= Man of Sorrows (musical) =

Man of Sorrows (originally titled Jesus Christ Revolution) is an Australian musical with music by Enzo Toppano and lyrics by Peggy Mortimer and Lorrae Desmond. The rock musical depicts the life of Jesus Christ, from his birth to his crucifixion and the resurrection.

== Productions ==
The musical premiered under the title Jesus Christ Revolution at the Comedy Theatre, Melbourne on 8 January 1972. The cast included Steve Anthony as Jesus, Erl Dalby as Judas and Una Valli as Mary (as well as a young John Paul Young). It closed after three weeks due to weak audience demand.

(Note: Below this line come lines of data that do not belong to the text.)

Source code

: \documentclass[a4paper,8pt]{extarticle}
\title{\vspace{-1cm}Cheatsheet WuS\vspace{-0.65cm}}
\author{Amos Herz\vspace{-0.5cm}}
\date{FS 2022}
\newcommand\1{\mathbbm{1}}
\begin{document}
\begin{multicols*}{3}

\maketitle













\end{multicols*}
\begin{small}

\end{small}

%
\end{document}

The name was changed to Man of Sorrows for a subsequent Sydney production, which opened at the Pitt Street Congregational Centre on 6 June 1972. The cast included Ron Stevens as Jesus, Erl Dalby (from the Melbourne production) as Judas, Jennifer Bailey as Mother Mary and Janet Roberts as Mary Magdalene.

A 1973 New Zealand production featured Rob Guest as Jesus.

A studio recording of the songs "Hail All Hail" performed by Neil Williams, Kerrie Biddell and chorus and "My Boy's Different" performed by Biddell was released in May 1972.